Osculating Curves
Abstract
Consider a complex analytic curve $X$ in $\mathbb{C}^2$, along with a specific point $p \in X$. The primary concern arises in approximating geometrically the curve $X$ precisely at the point $p$. Analogously, in introductory calculus, students learn to compute the tangent line to the graph of a function $y=f(x)$ at a given point $p=(x_*,f(x_*))$ by utilizing the derivative of $f$ at $x_*$.
For analytical convenience, we assume a local representation of the curve $X$ using a power series expansion. This representation centers the point $p$ at the origin $(0,0) \in \mathbb{C}^2$. Thus, our mathematical input becomes a Taylor series:
\[ f(x) = \sum_{i=1}^\infty c_ix^i \ . \]
Alternatively, one may conceptualize our input as a ``germ'' or a ``jet'' of sufficiently high order. This assumption of a local representation is grounded in the application of the implicit function theorem. The theorem, coupled with the specific nature of the questions posed, allows us to work with a localized description of $X$ that relies on only finitely many coefficients $\{c_i\}_{i=1}^\infty$.

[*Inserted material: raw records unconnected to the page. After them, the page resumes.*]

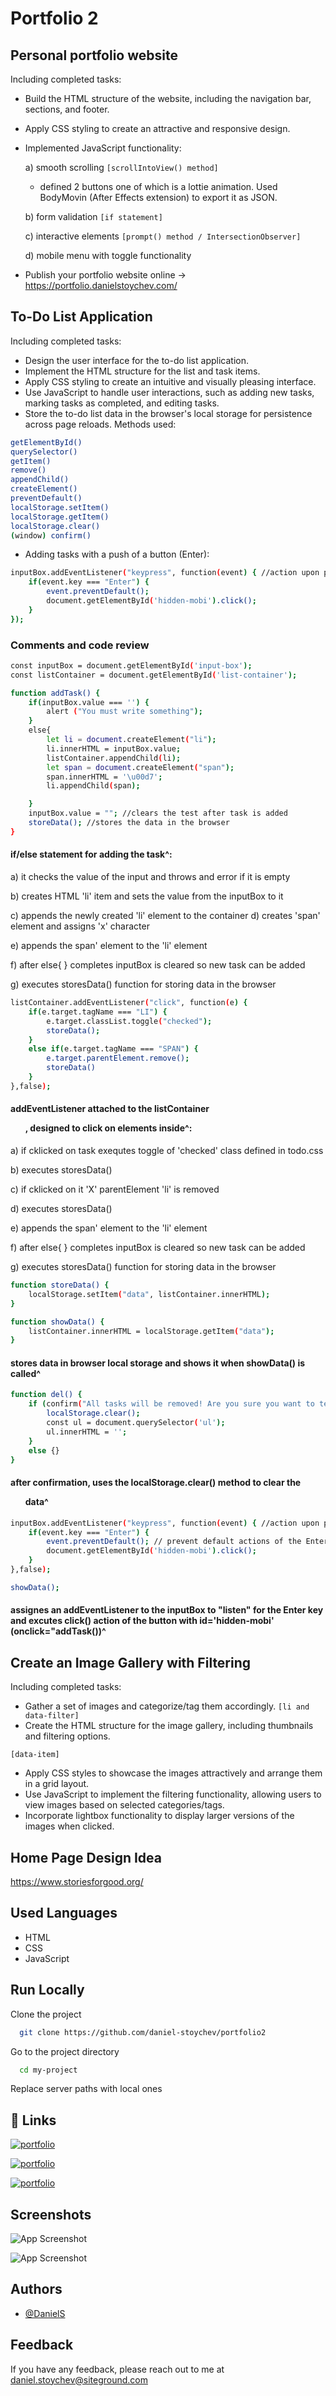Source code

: 
# Portfolio 2
## Personal portfolio website

Including completed tasks:
- Build the HTML structure of the website, including the navigation bar, sections, and footer.
- Apply CSS styling to create an attractive and responsive design. 
- Implemented JavaScript functionality:

    a) smooth scrolling ```[scrollIntoView() method]```
    - defined 2 buttons one of which is a lottie animation. Used BodyMovin (After Effects extension) to export it as JSON.

    b) form validation ```[if statement]```

    c) interactive elements ```[prompt() method / IntersectionObserver]```

    d) mobile menu with toggle functionality
- Publish your portfolio website online -> https://portfolio.danielstoychev.com/ 

## To-Do List Application
Including completed tasks:
- Design the user interface for the to-do list application.
- Implement the HTML structure for the list and task items.
- Apply CSS styling to create an intuitive and visually pleasing interface.
- Use JavaScript to handle user interactions, such as adding new tasks, marking tasks as completed, and editing tasks. 
- Store the to-do list data in the browser's local storage for persistence across
page reloads. Methods used:

```bash
getElementById()
querySelector()
getItem()
remove()
appendChild()
createElement()
preventDefault()
localStorage.setItem()
localStorage.getItem()
localStorage.clear()
(window) confirm()
```
- Adding tasks with a push of a button (Enter):

```bash
inputBox.addEventListener("keypress", function(event) { //action upon pressin ENTER
    if(event.key === "Enter") {
        event.preventDefault();
        document.getElementById('hidden-mobi').click();
    }
});
```
### Comments and code review
```bash
const inputBox = document.getElementById('input-box');
const listContainer = document.getElementById('list-container');

function addTask() {
    if(inputBox.value === '') {
        alert ("You must write something");
    }
    else{
        let li = document.createElement("li");
        li.innerHTML = inputBox.value;
        listContainer.appendChild(li);
        let span = document.createElement("span");
        span.innerHTML = '\u00d7';
        li.appendChild(span);

    }
    inputBox.value = ""; //clears the test after task is added
    storeData(); //stores the data in the browser
}
```
#### if/else statement for adding the task^:

   a) it checks the value of the input and throws and error if it is empty

   b) creates HTML 'li' item and sets the value from the inputBox to it 

   c) appends the newly created 'li' element to the container
   d) creates 'span' element and assigns 'x' character

   e) appends the span' element to the 'li' element

   f) after else{ } completes inputBox is cleared so new task can be added

   g) executes storesData() function for storing data in the browser
```bash
listContainer.addEventListener("click", function(e) {
    if(e.target.tagName === "LI") {
        e.target.classList.toggle("checked");
        storeData();
    }
    else if(e.target.tagName === "SPAN") {
        e.target.parentElement.remove();
        storeData()
    }
},false);
```
#### addEventListener attached to the listContainer <ul>, designed to click on elements inside^:
a) if cklicked on task exequtes toggle of 'checked' class defined in todo.css

b) executes storesData() 

c) if cklicked on it 'X' parentElement 'li' is removed

d) executes storesData()

e) appends the span' element to the 'li' element

f) after else{ } completes inputBox is cleared so new task can be added

g) executes storesData() function for storing data in the browser
```bash
function storeData() {
    localStorage.setItem("data", listContainer.innerHTML);
}

function showData() {
    listContainer.innerHTML = localStorage.getItem("data");
}
```
#### stores data in browser local storage and shows it when showData() is called^
```bash
function del() {
    if (confirm("All tasks will be removed! Are you sure you want to terminate this list?")) {
        localStorage.clear();
        const ul = document.querySelector('ul');
        ul.innerHTML = '';
    }
    else {}
}
```
#### after confirmation, uses the localStorage.clear() method to clear the <ul> data^
```bash
inputBox.addEventListener("keypress", function(event) { //action upon pressin ENTER
    if(event.key === "Enter") {
        event.preventDefault(); // prevent default actions of the Enter key
        document.getElementById('hidden-mobi').click();
    }
},false);

showData();
```
#### assignes an addEventListener to the inputBox to "listen" for the Enter key and excutes click() action of the button with id='hidden-mobi' (onclick="addTask())^


## Create an Image Gallery with Filtering
Including completed tasks:
- Gather a set of images and categorize/tag them accordingly.
`[li and data-filter]`
- Create the HTML structure for the image gallery, including thumbnails and
filtering options.

`[data-item]`
- Apply CSS styles to showcase the images attractively and arrange them in a
grid layout.
- Use JavaScript to implement the filtering functionality, allowing users to view
images based on selected categories/tags.
- Incorporate lightbox functionality to display larger versions of the images
when clicked.
## Home Page Design Idea

https://www.storiesforgood.org/


## Used Languages

- HTML
- CSS
- JavaScript


## Run Locally

Clone the project

```bash
  git clone https://github.com/daniel-stoychev/portfolio2
```

Go to the project directory

```bash
  cd my-project
```

Replace server paths with local ones


## 🔗 Links
[![portfolio](https://img.shields.io/badge/my_portfolio-000?style=for-the-badge&logo=&logoColor=white)](https://portfolio.danielstoychev.com/)


[![portfolio](https://img.shields.io/badge/to_do_list-000?style=for-the-badge&logo=&logoColor=white)](https://portfolio.danielstoychev.com/todo.html)

[![portfolio](https://img.shields.io/badge/gallery-000?style=for-the-badge&logo=&logoColor=white)](https://portfolio.danielstoychev.com/gallery.html)


## Screenshots

![App Screenshot](https://danielstoychev.com/images/ezgif.com-optimize.gif)


![App Screenshot](https://portfolio.danielstoychev.com/images/Screenshot.png)
## Authors

- [@DanielS](https://github.com/daniel-stoychev)


## Feedback

If you have any feedback, please reach out to me at daniel.stoychev@siteground.com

An alternative perspective on defining a plane curve involves considering it as the set of points where an implicit polynomial function $F(x,y) \in \mathbb{C}[x,y]$ equals zero. This set of points is termed a ``variety,'' denoted as $\mathcal V(F(x,y)) = \{(x,y) \in \mathbb{C}^2 \mid F(x,y)=0\}$.

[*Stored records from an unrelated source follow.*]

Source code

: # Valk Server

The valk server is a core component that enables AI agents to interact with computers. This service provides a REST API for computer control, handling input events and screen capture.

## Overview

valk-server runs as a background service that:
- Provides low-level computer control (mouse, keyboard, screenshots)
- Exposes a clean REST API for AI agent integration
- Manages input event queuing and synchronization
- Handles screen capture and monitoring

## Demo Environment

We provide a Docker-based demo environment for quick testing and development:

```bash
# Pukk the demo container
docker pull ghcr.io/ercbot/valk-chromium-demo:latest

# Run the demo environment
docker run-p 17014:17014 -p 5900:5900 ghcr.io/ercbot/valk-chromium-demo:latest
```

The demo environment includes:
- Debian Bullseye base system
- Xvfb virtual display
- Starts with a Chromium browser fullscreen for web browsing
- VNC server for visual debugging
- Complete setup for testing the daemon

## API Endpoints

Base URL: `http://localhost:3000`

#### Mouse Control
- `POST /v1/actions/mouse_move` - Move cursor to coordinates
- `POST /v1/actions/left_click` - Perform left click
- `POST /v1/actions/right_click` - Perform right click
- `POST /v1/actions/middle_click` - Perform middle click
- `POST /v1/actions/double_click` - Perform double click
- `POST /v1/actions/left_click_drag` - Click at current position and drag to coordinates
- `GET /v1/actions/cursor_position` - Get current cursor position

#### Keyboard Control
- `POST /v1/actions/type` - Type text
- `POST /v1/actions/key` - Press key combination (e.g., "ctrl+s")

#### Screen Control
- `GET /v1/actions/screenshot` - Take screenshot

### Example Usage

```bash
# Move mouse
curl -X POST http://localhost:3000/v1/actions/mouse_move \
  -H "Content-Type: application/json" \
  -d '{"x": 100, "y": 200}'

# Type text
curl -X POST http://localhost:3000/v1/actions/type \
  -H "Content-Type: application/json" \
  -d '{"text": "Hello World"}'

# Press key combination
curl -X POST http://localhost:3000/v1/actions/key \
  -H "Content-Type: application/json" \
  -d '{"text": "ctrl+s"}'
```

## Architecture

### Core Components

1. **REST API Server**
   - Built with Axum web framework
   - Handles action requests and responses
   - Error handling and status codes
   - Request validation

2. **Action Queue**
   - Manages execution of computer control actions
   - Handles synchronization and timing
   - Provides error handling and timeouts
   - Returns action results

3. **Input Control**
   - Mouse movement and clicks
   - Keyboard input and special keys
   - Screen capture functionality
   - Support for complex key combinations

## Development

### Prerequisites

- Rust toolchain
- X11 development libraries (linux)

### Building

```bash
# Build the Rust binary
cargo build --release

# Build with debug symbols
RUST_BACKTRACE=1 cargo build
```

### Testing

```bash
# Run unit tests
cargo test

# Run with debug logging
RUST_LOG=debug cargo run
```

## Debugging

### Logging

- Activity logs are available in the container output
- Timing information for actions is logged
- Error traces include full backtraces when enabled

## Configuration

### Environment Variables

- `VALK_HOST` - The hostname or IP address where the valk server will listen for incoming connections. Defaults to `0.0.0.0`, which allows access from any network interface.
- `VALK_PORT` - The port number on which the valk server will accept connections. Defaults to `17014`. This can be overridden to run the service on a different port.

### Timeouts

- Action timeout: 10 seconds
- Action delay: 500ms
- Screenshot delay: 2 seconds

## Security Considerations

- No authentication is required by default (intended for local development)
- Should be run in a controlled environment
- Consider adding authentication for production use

Given a degree $d$ and a sequence $\textbf{c}=(c_1,c_2,\ldots)$ defining the power series expansion, our objective is to ascertain the ``best approximation'' of the curve $\Gamma$ through a curve expressed as $\mathcal V(F(x,y))$, where $F(x,y)$ has a degree no greater than $d$. This specific curve is referred to as the ``degree $d$ osculating curve'' of the Taylor series, or equivalently, the ``degree $d$ osculating curve'' of $X$ at the point $p$.